Мы родом из СССР. Книга 1. Время нашей молодости - страница 39
Для диверсионной работы в фашистском тылу и выхода на связь с оставленными подпольщиками советское командование забрасывало в город мобильные боевые группы. Но, к сожалению, их судьба была печальной: их быстро обнаруживали и уничтожали. Для устрашения местного населения один из бойцов ликвидированной диверсионной группы был повешен на площади в районе железнодорожного вокзала, и его труп с табличкой: «Враг Великой Германии» несколько дней оставался на виселице.

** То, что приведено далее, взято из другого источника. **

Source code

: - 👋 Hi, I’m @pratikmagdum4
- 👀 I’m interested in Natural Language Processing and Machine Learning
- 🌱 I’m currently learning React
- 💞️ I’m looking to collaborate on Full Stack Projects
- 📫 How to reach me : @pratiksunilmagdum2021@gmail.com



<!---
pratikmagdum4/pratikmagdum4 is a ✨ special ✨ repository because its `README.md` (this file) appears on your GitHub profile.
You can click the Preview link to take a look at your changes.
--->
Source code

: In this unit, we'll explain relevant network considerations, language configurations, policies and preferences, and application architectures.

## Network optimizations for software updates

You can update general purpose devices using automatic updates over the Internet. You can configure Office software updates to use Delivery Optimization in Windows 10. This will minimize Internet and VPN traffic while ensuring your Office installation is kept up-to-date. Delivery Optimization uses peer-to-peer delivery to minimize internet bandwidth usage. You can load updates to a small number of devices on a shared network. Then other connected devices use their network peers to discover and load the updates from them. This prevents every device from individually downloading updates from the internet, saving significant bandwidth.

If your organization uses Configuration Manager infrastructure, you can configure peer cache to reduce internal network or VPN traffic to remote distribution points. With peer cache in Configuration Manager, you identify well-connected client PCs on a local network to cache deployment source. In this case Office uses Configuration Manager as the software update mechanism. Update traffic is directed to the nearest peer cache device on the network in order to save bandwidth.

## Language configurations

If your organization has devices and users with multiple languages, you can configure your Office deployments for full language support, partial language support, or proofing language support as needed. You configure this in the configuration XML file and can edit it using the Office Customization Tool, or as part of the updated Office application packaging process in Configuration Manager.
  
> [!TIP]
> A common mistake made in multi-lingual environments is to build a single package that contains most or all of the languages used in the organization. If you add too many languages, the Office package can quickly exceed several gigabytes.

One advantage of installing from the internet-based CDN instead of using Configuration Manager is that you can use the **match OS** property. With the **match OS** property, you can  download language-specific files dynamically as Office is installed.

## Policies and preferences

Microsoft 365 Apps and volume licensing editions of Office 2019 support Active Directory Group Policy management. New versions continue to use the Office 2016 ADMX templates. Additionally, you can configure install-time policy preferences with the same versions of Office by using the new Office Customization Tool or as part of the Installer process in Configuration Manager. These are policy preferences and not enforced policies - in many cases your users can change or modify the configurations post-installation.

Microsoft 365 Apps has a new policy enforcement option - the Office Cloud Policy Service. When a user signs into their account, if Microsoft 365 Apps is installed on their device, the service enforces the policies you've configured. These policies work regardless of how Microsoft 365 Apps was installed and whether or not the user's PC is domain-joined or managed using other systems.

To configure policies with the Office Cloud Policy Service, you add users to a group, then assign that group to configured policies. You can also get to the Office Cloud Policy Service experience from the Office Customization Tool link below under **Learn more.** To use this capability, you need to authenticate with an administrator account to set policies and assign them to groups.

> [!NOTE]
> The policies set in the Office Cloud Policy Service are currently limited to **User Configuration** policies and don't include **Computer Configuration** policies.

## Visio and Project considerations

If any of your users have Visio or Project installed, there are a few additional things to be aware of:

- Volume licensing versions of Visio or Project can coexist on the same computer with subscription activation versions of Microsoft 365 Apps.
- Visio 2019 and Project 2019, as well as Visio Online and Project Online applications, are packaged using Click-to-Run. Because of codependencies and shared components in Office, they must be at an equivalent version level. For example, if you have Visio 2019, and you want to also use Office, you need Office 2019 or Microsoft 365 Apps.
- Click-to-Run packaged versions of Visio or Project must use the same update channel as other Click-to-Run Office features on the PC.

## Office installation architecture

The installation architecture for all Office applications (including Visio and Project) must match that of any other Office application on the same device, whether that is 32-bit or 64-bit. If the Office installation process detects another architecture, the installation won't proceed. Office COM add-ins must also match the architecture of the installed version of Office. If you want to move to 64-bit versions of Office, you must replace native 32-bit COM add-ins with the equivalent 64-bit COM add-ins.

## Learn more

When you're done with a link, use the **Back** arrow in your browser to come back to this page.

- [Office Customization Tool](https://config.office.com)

Непросто сложилась судьба и тех, кто был оставлен в подполье. Одних выдали немцам добровольные холуи из антисоветского отребья. Другим пришлось позже держать ответ за пассивность (бездеятельность) уже перед советскими властями. В этих условиях каждый советский патриот оказывал сопротивление фашистам в меру своих возможностей. Как могли, вредили врагу: портили телефонные провода; собирали и распространяли советские листовки, уклонялись от мобилизации на работу и угона в Германию; прятали тёплую одежду, продовольствие, птицу, скот.
Особую заботу проявляли многие барвенковчане о попавших в плен или оставшихся раненых советских солдатах и командирах. В Барвенково был довольно крупный лагерь военнопленных, особенно после пленения тысяч советских воинов в середине мая 1942 года, после провала контрнаступления наших войск в районе Харькова, о котором я уже упоминал выше.
Свои фамилии и имена военнопленные называли сами, когда жители приближались к колючей проволоке, опоясывавшей лагерь. Многим женщинам удавалось доказать немецкому лагерному начальству, что это их мужья, братья, сыновья. Немцы тогда, летом 42-го, были в победном угаре и отпускали из лагеря опознанных женщинами «мужей», «сыновей», «братьев». И нашей маме удалось таким же образом освободить из лагеря двух «мужей» и «брата».
Правда, нередко такой «лёгкий» способ «освобождения» кончался печально: соседи доносили немцам, а чаще полицаям и старостам, о подлоге, и «освобождённых» снова бросали за колючую проволоку.
Многие жители прятали у себя и оставшихся при отступлении тяжело раненных. Двоих подобрала и наша семья. Один, поправившись, отправился к линии фронта. К сожалению, судьба его неизвестна. Другой, едва встал на ноги, пошёл на службу к оккупантам – стал полицаем. Сколько слёз потом пролила мама, сколько ненависти было в наших душах, когда мы узнали о подлейшем поступке нами спасённого и выхоженного солдата.
Мне, 14-16-летнему мальчишке, воспитанному на образе легендарного Павки Корчагина, было нестерпимо больно и невыносимо наблюдать фашистский «новый порядок» на нашей советской земле, видеть людоедскую жестокость гитлеровских вояк-насильников, мародёров, садистов. Душа не знала покоя и не находила ответа, что я должен сделать, что могу сделать.
Когда немцы 17 мая 1942 года вторично занимали город, я хотел уйти с отступавшими частями Красной Армии. И уже собрал котомку. Мама и сестра со слезами уговорили остаться: «Куда ты? Умоляем, не ходи! Погибнем, так все вместе». Да и убежать мало кому в тот раз удалось: немцы пересекли по Северному Донцу путь к отступлению, многие десятки тысяч наших солдат, офицеров и генералов, равно и цивильных, пытавшихся уйти вместе с ними, оказались в кольце, были пленены или истреблены врагом.
Немецкие сводки гласили, что Красная Армия уже откатилась за Дон, к Волге. Горько и больно было от чувства обиды за происходящее, за собственное бессилие.